Photo de Jean-François RapinJean-François Rapin :

Dans le même temps, la dépense publique continue de croître inexorablement. Avec un niveau de 56 % du PIB, elle reste supérieure de 12 points à la moyenne des autres membres de la zone euro.

Cette voie n’est pas soutenable. Elle ne fait qu’accroître au niveau national les risques que le Président de la République entend mutualiser au niveau européen. Et, face à l’aléa moral qu’il représente, le fédéralisme budgétaire prôné par Emmanuel Macron s’apparentera, pour un temps sans doute encore long, à une impasse politique !

D’autres moyens, plus pragmatiques, doivent donc être mis en œuvre pour renforcer la résilience de la zone euro et la convergence en son sein. La première des clés reste nationale. L’Europe n’a pas vocation à se substituer aux États pour régler leurs problèmes économiques à leur place ; c’est à chacun d’entre eux qu’il appartient de prendre ses responsabilités.

Cette orientation générale, dont le maître mot est non pas l’austérité, mais l’équilibre, servirait en outre l’objectif d’une plus forte coordination économique d’ensemble et pourrait, par exemple, inciter davantage les États excédentaires à dépasser leurs réticences et à mobiliser leurs marges de manœuvre pour soutenir leur propre croissance et celle de la zone euro.

D’un point de vue institutionnel, le directoire politique, aujourd’hui organisé de manière temporaire ou à l’échelle des ministres et non des chefs d’État, doit pouvoir être pérennisé afin d’œuvrer davantage au pilotage économique de la zone euro. Dans cette optique, il est nécessaire d’impliquer les parlements nationaux dans le cadre de ces discussions.

Les conditions seront alors réunies pour que la coordination économique de la zone euro se penche également sur la nécessaire mise en place d’un mécanisme de convergence des règles relatives aux marchés du travail et aux systèmes sociaux, ainsi qu’aux systèmes fiscaux appliqués aux entreprises. Les avancées dans ces domaines ne se feront sans doute pas d’emblée à dix-neuf. N’hésitons pas alors à mener ce travail avec un groupe peut-être plus restreint d’États membres. Le récent traité d’Aix-la-Chapelle a affiché de hautes ambitions en la matière ; nous attendons maintenant la concrétisation de celles-ci.
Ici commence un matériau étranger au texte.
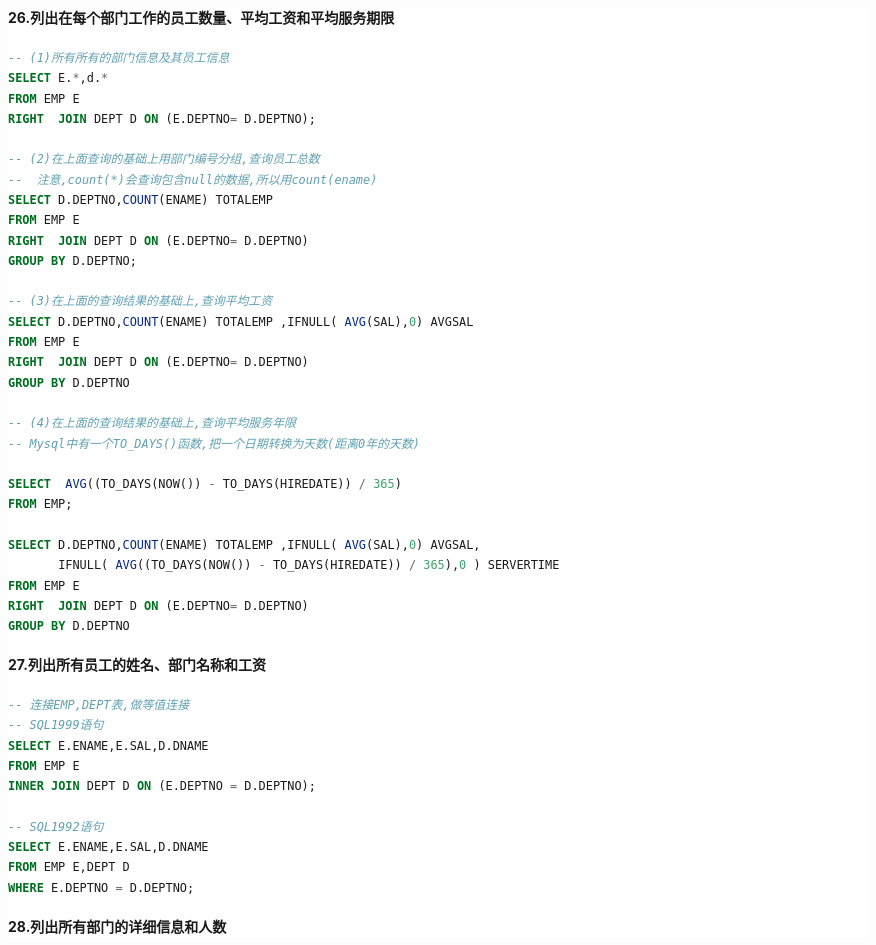

#### 26.列出在每个部门工作的员工数量、平均工资和平均服务期限

```sql
-- (1)所有所有的部门信息及其员工信息
SELECT E.*,d.*
FROM EMP E
RIGHT  JOIN DEPT D ON (E.DEPTNO= D.DEPTNO);

-- (2)在上面查询的基础上用部门编号分组,查询员工总数
--  注意,count(*)会查询包含null的数据,所以用count(ename)
SELECT D.DEPTNO,COUNT(ENAME) TOTALEMP
FROM EMP E
RIGHT  JOIN DEPT D ON (E.DEPTNO= D.DEPTNO)
GROUP BY D.DEPTNO;

-- (3)在上面的查询结果的基础上,查询平均工资
SELECT D.DEPTNO,COUNT(ENAME) TOTALEMP ,IFNULL( AVG(SAL),0) AVGSAL
FROM EMP E
RIGHT  JOIN DEPT D ON (E.DEPTNO= D.DEPTNO)
GROUP BY D.DEPTNO

-- (4)在上面的查询结果的基础上,查询平均服务年限
-- Mysql中有一个TO_DAYS()函数,把一个日期转换为天数(距离0年的天数)

SELECT  AVG((TO_DAYS(NOW()) - TO_DAYS(HIREDATE)) / 365)
FROM EMP;

SELECT D.DEPTNO,COUNT(ENAME) TOTALEMP ,IFNULL( AVG(SAL),0) AVGSAL,
       IFNULL( AVG((TO_DAYS(NOW()) - TO_DAYS(HIREDATE)) / 365),0 ) SERVERTIME
FROM EMP E
RIGHT  JOIN DEPT D ON (E.DEPTNO= D.DEPTNO)
GROUP BY D.DEPTNO
```



#### 27.列出所有员工的姓名、部门名称和工资

```sql
-- 连接EMP,DEPT表,做等值连接
-- SQL1999语句
SELECT E.ENAME,E.SAL,D.DNAME
FROM EMP E
INNER JOIN DEPT D ON (E.DEPTNO = D.DEPTNO);

-- SQL1992语句
SELECT E.ENAME,E.SAL,D.DNAME
FROM EMP E,DEPT D 
WHERE E.DEPTNO = D.DEPTNO;
```



#### 28.列出所有部门的详细信息和人数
Gardons enfin à l’esprit que les mécanismes privés de partage des risques, qui passent par l’intégration des marchés bancaires et financiers nationaux, sont aussi importants et efficaces que les mécanismes publics en cours de discussion, qu’il s’agisse du budget de la zone euro ou des évolutions bienvenues du mécanisme européen de stabilité.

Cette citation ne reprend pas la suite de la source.